L’Irpef (l’addizionale regionale) è aumentata dal 2008 da 5,8 miliardi di euro di gettito a 9,7 miliardi. In base alla legge regionale questa addizionale può raddoppiare (e abbiamo visto come le aliquote in questo momento di spending review siano cresciute per tamponare le falle nei bilanci dissestati di alcune regioni. Quand’è che è cominciata questa splendida avventura nel segno del decentramento? Una data capitale è il 2000, governo D’Alema e ansia da prestazione “federalista”. Prima con l’assegnazione, attraverso il decreto legislativo del 18 febbraio 2000, del 25,7% dell’intero gettito Iva alle Regioni. Il 7 ottobre 2001 gli italiani hanno entusiasticamente approvato la riforma del Titolo V della Costituzione con il voto nel referendum  confermativo.

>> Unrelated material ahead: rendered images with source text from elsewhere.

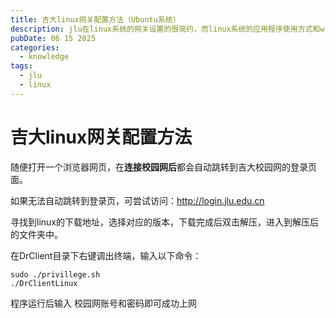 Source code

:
 ```yaml
---
title: 吉大linux网关配置方法（Ubuntu系统）
description: jlu在linux系统的网关设置的很简约，而linux系统的应用程序使用方式和windows的底层逻辑相当不同，所以网关的配置废了一些功夫。
pubDate: 06 15 2025
categories:
  - knowledge
tags:
  - jlu
  - linux
---
```

# 吉大linux网关配置方法

随便打开一个浏览器网页，在**连接校园网后**都会自动跳转到吉大校园网的登录页面。

如果无法自动跳转到登录页，可尝试访问：http://login.jlu.edu.cn

寻找到linux的下载地址，选择对应的版本，下载完成后双击解压，进入到解压后的文件夹中。

在DrClient目录下右键调出终端，输入以下命令：

```
sudo ./privillege.sh
./DrClientLinux
```

程序运行后输入 校园网账号和密码即可成功上网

L’attuale Governo sta cercando di correre ai ripari, sulla scorta di un disegno non rinviabile di razionalizzazione della spesa pubblica e sull’onda degli scandali dei consigli regionali, delle giunte che da nord a sud, da Fiorito a Lombardo, dalla Campania alla Lombardia hanno scoperchiato il vaso di Pandora della corruzione, del clientelismo, della mala gestione. L’esecutivo sta studiando una revisione del federalismo orientata a un maggior controllo della spesa e alla diminuzione dei costi della politica. Alla conferenza Stato Regioni i governatori hanno proposto l’eliminazione di un terzo dei consiglieri regionali, circa 300 addetti e, come abbiamo visto, tutta la corte che ogni consigliere si porta appresso tra assistenti, portaborse, creativi ecc..

C’era anche la Polverini dimissionaria (sulla carta) a perorare la causa del risparmio. Prima porto a casa la riduzione dei consiglieri, poi me ne posso andare. A parte che nel frattempo ha provveduto a qualche nomina, la giunta da lei presieduta ha deciso anche di impugnare le leggi sulla spending review, in particolare il riordino delle Province e la privatizzazione delle società pubbliche. Come dire, tu governo razionalizza quanto ti pare, ma non ti avvicinare ai nostri terreni di caccia preferiti, tipo Province, municipalizzate, società di servizi partecipate ecc.. Tanto a finanziarli ci pensano i cittadini, c’è sempre un’addizionale di riserva.